The output must be the data, printed exactly as written.

• [DATA FOR ANALYSIS]:
- Opening Delimiter -

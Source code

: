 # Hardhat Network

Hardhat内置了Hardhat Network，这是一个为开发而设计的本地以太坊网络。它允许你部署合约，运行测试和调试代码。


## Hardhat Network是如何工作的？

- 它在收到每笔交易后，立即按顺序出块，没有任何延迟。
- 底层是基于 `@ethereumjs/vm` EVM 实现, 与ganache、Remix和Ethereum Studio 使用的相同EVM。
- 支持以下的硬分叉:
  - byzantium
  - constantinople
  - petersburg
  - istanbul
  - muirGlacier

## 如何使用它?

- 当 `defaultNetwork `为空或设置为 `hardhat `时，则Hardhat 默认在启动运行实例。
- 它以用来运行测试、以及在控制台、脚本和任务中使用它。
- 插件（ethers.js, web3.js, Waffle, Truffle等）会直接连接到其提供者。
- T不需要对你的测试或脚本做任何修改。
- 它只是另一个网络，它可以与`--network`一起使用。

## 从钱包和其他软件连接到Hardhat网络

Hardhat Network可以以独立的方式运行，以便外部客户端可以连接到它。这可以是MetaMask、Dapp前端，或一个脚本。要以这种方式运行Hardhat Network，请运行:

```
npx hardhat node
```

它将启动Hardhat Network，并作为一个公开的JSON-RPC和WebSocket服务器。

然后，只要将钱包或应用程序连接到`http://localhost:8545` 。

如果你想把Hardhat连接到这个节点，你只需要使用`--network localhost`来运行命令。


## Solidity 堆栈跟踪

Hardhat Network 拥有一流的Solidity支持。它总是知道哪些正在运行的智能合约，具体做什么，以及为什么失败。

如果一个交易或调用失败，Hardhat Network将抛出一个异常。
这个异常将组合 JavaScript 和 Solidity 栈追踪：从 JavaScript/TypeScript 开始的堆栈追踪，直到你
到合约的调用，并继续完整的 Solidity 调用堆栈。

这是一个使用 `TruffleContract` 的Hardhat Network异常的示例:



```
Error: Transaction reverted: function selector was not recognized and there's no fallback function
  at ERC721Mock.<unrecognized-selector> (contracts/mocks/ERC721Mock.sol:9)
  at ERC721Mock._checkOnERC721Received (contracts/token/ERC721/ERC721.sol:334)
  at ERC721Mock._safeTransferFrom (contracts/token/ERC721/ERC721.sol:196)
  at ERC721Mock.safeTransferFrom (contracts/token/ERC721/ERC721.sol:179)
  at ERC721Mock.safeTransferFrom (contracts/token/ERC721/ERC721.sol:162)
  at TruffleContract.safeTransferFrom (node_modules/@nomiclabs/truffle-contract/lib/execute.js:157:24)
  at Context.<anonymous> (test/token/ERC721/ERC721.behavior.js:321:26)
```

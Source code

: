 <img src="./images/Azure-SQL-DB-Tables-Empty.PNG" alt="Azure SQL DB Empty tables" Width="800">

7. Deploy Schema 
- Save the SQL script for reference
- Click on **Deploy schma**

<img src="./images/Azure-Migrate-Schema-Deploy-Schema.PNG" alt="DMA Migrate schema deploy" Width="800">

- Closing Delimiter -

• [EXERCISE RESULT]:
Source code

: # Hardhat Network

Hardhat内置了Hardhat Network，这是一个为开发而设计的本地以太坊网络。它允许你部署合约，运行测试和调试代码。


## Hardhat Network是如何工作的？

- 它在收到每笔交易后，立即按顺序出块，没有任何延迟。
- 底层是基于 `@ethereumjs/vm` EVM 实现, 与ganache、Remix和Ethereum Studio 使用的相同EVM。
- 支持以下的硬分叉:
  - byzantium
  - constantinople
  - petersburg
  - istanbul
  - muirGlacier

## 如何使用它?

- 当 `defaultNetwork `为空或设置为 `hardhat `时，则Hardhat 默认在启动运行实例。
- 它以用来运行测试、以及在控制台、脚本和任务中使用它。
- 插件（ethers.js, web3.js, Waffle, Truffle等）会直接连接到其提供者。
- T不需要对你的测试或脚本做任何修改。
- 它只是另一个网络，它可以与`--network`一起使用。

## 从钱包和其他软件连接到Hardhat网络

Hardhat Network可以以独立的方式运行，以便外部客户端可以连接到它。这可以是MetaMask、Dapp前端，或一个脚本。要以这种方式运行Hardhat Network，请运行:

```
npx hardhat node
```

它将启动Hardhat Network，并作为一个公开的JSON-RPC和WebSocket服务器。

然后，只要将钱包或应用程序连接到`http://localhost:8545` 。

如果你想把Hardhat连接到这个节点，你只需要使用`--network localhost`来运行命令。


## Solidity 堆栈跟踪

Hardhat Network 拥有一流的Solidity支持。它总是知道哪些正在运行的智能合约，具体做什么，以及为什么失败。

如果一个交易或调用失败，Hardhat Network将抛出一个异常。
这个异常将组合 JavaScript 和 Solidity 栈追踪：从 JavaScript/TypeScript 开始的堆栈追踪，直到你
到合约的调用，并继续完整的 Solidity 调用堆栈。

这是一个使用 `TruffleContract` 的Hardhat Network异常的示例:



```
Error: Transaction reverted: function selector was not recognized and there's no fallback function
  at ERC721Mock.<unrecognized-selector> (contracts/mocks/ERC721Mock.sol:9)
  at ERC721Mock._checkOnERC721Received (contracts/token/ERC721/ERC721.sol:334)
  at ERC721Mock._safeTransferFrom (contracts/token/ERC721/ERC721.sol:196)
  at ERC721Mock.safeTransferFrom (contracts/token/ERC721/ERC721.sol:179)
  at ERC721Mock.safeTransferFrom (contracts/token/ERC721/ERC721.sol:162)
  at TruffleContract.safeTransferFrom (node_modules/@nomiclabs/truffle-contract/lib/execute.js:157:24)
  at Context.<anonymous> (test/token/ERC721/ERC721.behavior.js:321:26)
```

Source code

: <img src="./images/Azure-SQL-DB-Tables-Empty.PNG" alt="Azure SQL DB Empty tables" Width="800">

7. Deploy Schema 
- Save the SQL script for reference
- Click on **Deploy schma**

<img src="./images/Azure-Migrate-Schema-Deploy-Schema.PNG" alt="DMA Migrate schema deploy" Width="800">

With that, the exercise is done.